I am the only one who sighs every time I see another trailer for these movies. They just don’t do it for me.
As a rule of thumb, you’re never the only one to have any opinion on anything.
Well, unless you liked “Catwoman.” Then you’re the only one.
Unfortunately this trailer looks dated already.
I loved the LOTR films as well as the books and actually quite enjoyed the 1st Hobbit films but I find that stretching the films to 3 is a bit much. Obviously they will be adding source materials from Tolkien’s earlier works such as The Silmarillion and the LOTR Appendices but still The Hobbit after all was meant to be simply a children’s adventure novel and it lacks the overall depth and back stories that made LOTR and The Silmarillion so absorbingly to the readers. Will be looking forward to the next 2 films, but I think people should not be expecting these films to equal its predecessors in terms of epic scope and storytelling as The Hobbit as a source material pales in comparison to the LOTR trilogy in terms of storytelling and its back story and rich characters
Re the Stone-Wells poker session, it’s proved to be quite a joyride, Sasha. Kudos to you and Wells for a great gambling [F-o-Spch] bout held over there. Good chemistry between the two of you, too.

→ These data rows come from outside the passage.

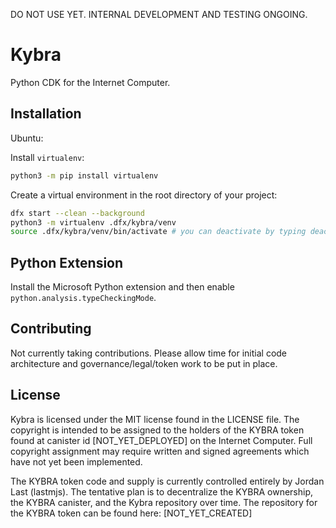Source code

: DO NOT USE YET. INTERNAL DEVELOPMENT AND TESTING ONGOING.

# Kybra

Python CDK for the Internet Computer.

## Installation

Ubuntu:

Install `virtualenv`:

```bash
python3 -m pip install virtualenv
```

Create a virtual environment in the root directory of your project:

```bash
dfx start --clean --background
python3 -m virtualenv .dfx/kybra/venv
source .dfx/kybra/venv/bin/activate # you can deactivate by typing deactivate
```

## Python Extension

Install the Microsoft Python extension and then enable `python.analysis.typeCheckingMode`.

## Contributing

Not currently taking contributions. Please allow time for initial code architecture and governance/legal/token work to be put in place.

## License

Kybra is licensed under the MIT license found in the LICENSE file. The copyright is intended to be assigned to the holders of the KYBRA token found at canister id [NOT_YET_DEPLOYED] on the Internet Computer. Full copyright assignment may require written and signed agreements which have not yet been implemented.

The KYBRA token code and supply is currently controlled entirely by Jordan Last (lastmjs). The tentative plan is to decentralize the KYBRA ownership, the KYBRA canister, and the Kybra repository over time. The repository for the KYBRA token can be found here: [NOT_YET_CREATED]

The first time the news about WOWS’s possible delay beyond the awards season’s deadline, just like what you’ve mentioned, those two main reasons other than more time really in need also naturally came right up […]; for kicks, I would bet for the latter point: it might possibly have something to do with the Oscars race and the potential threat as the no. 1 favorite TYAS could pose during the end season. Or the third choice: in fact he simply needs more time….
(Fingers crossed, I am hoping I’m wrong about the Oscars competition-related reason and that they’ll be able to make it in time for the competition and for the audiences….)
(Trifle as it might be, I heard the sounds of something like […] rubbing both hands as well — perhaps, those made when he was flipping through the sheets of paper, I guess.)
I don’t know. I think this is certainly good advice regarding the first Hobbit film, but the story does get pretty dark as it goes along. The final film should be epic as hell. Albeit slightly more fantastical than the original trilogy. I’m so excited to see Smaug and the battle of five armies.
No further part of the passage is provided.